General Secretary Gorbachev, if you seek peace, if you seek prosperity for the Soviet Union and Eastern Europe, if you seek liberalization: Come here to this gate! Mr. Gorbachev, open this gate! Mr. Gorbachev, tear down this wall!
I understand the fear of war and the pain of division that afflict this continent– and I pledge to you my country’s efforts to help overcome these burdens. To be sure, we in the West must resist Soviet expansion. So we must maintain defenses of unassailable strength. Yet we seek peace; so we must strive to reduce arms on both sides.
Government is not the solution, Government is the problem
There are just so many great and historic moments from the Reagan years, go HERE to watch and listen to many of them from the space shuttle Challenger tragedy to his Evil Empire speech.

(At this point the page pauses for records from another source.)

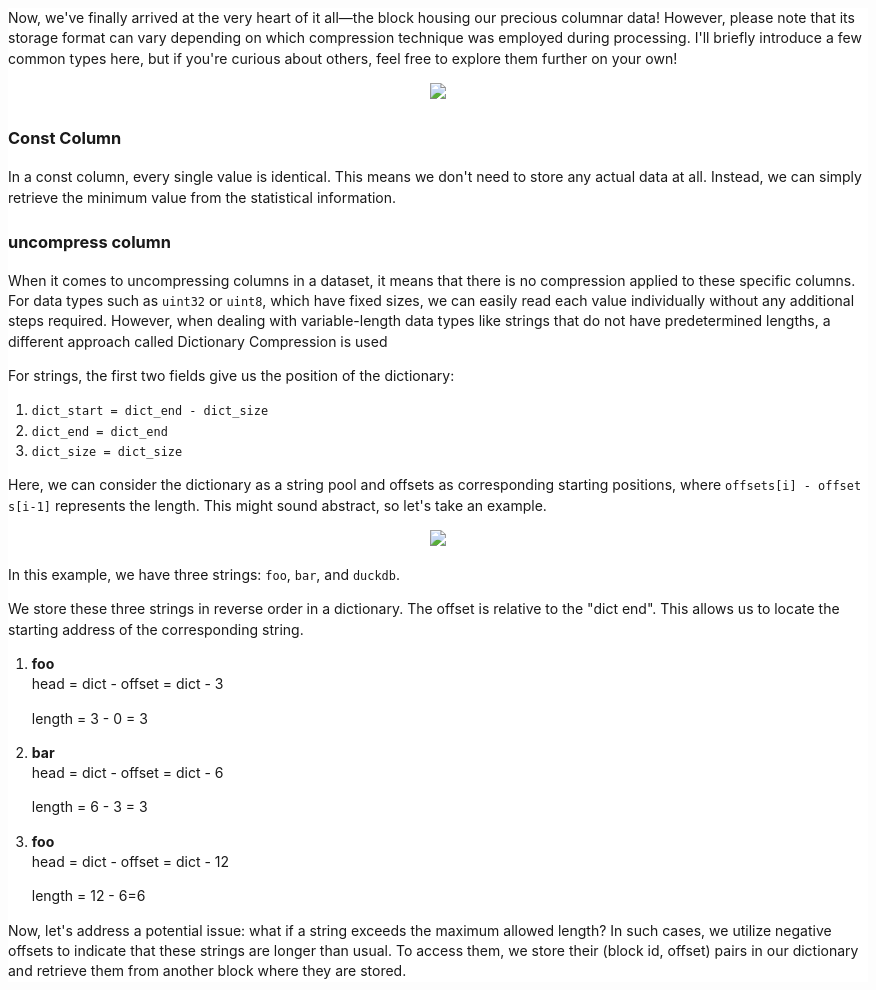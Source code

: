 Now, we've finally arrived at the very heart of it all—the block housing our precious columnar data! However, please note that its storage format can vary depending on which compression technique was employed during processing. I'll briefly introduce a few common types here, but if you're curious about others, feel free to explore them further on your own!

<div style="text-align: center">
<img src="/pic/duckdb/compress1.png"/>
</div>

### Const  Column

In a const column, every single value is identical. This means we don't need to store any actual data at all. Instead, we can simply retrieve the minimum value from the statistical information.

### uncompress column
When it comes to uncompressing columns in a dataset, it means that there is no compression applied to these specific columns. For data types such as `uint32` or `uint8`, which have fixed sizes, we can easily read each value individually without any additional steps required. However, when dealing with variable-length data types like strings that do not have predetermined lengths, a different approach called Dictionary Compression is used

For strings, the first two fields give us the position of the dictionary:

1. `dict_start = dict_end - dict_size`
2. `dict_end = dict_end`
3. `dict_size = dict_size`

Here, we can consider the dictionary as a string pool and offsets as corresponding starting positions, where `offsets[i] - offsets[i-1]` represents the length. This might sound abstract, so let's take an example.

<div style="text-align: center">
<img src="/pic/duckdb/string-compress.png"/>
</div>

In this example, we have three strings: `foo`, `bar`, and `duckdb`. 

We store these three strings in reverse order in a dictionary. The offset is relative to the "dict end". This allows us to locate the starting address of the corresponding string.
1. **foo**  
   head = dict - offset = dict - 3

   length = 3 - 0 = 3
2. **bar**  
   head = dict - offset = dict - 6

   length = 6 - 3 = 3
1. **foo**  
   head = dict - offset = dict - 12

   length = 12 - 6=6

Now, let's address a potential issue: what if a string exceeds the maximum allowed length? In such cases, we utilize negative offsets to indicate that these strings are longer than usual. To access them, we store their (block id, offset) pairs in our dictionary and retrieve them from another block where they are stored.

3. President Abraham Lincoln – Lincoln’s Gettysburg Address, November 19. 1863
Four score and seven years ago our fathers brought forth on this continent, a new nation, conceived in Liberty, and dedicated to the proposition that all men are created equal.
Now we are engaged in a great civil war, testing whether that nation, or any nation so conceived and so dedicated, can long endure. We are met on a great battle-field of that war. We have come to dedicate a portion of that field, as a final resting place for those who here gave their lives that that nation might live. It is altogether fitting and proper that we should do this.
But, in a larger sense, we can not dedicate— we can not consecrate—we can not hallow— this ground. The brave men, living and dead, who struggled here, have consecrated it, far above our poor power to add or detract. The world will little note, nor long remember what we say here, but it can never forget what they did here. It is for us the living, rather, to be dedicated here to the unfinished work which they who fought here have thus far so nobly advanced. It is rather for us to be here dedicated to the great task remaining before us— that from these honored dead we take increased devotion to that cause for which they gave the last full measure of devotion— that we here highly resolve that these dead shall not have died in vain — that this nation, under God, shall have a new birth of free- dom—and that government of the people, by the people, for the people, shall not perish from the earth.
4. President John F. Kennedy – “I am a Berliner – Ich Bin Ein Berliner” … read Text HERE.
Freedom is indivisible, and when one man is enslaved, all are not free.
When all are free, then we can look forward to that day when this city will be joined as one and this country and this great continent of Europe in a peaceful and hopeful globe.
When that day finally comes, as it will, the people of West Berlin can take sober satisfaction in the fact that they were in the front lines for almost two decades.
All free men, wherever they may live, are citizens of Berlin, and, therefore, as a free man, I take pride in the words “Ich bin ein Berliner”.
Ask Not What your Country can do for you, Ask what you can do for your Country
And then we have those presidents who no matter what they had and have said during their terms in office will forever be known for the following comments and speeches. One inspirational and two, not so much.
President George W. Bush -Bull Horn speech at Ground Zero following 911 terror attack ... “I can hear you, the rest of the world hears you, and the people who knocked these buildings down will hear all of us soon.”
President Bill Clinton - I did not have sexual relations with that woman. Could also have used, “it all depends on what is, is”.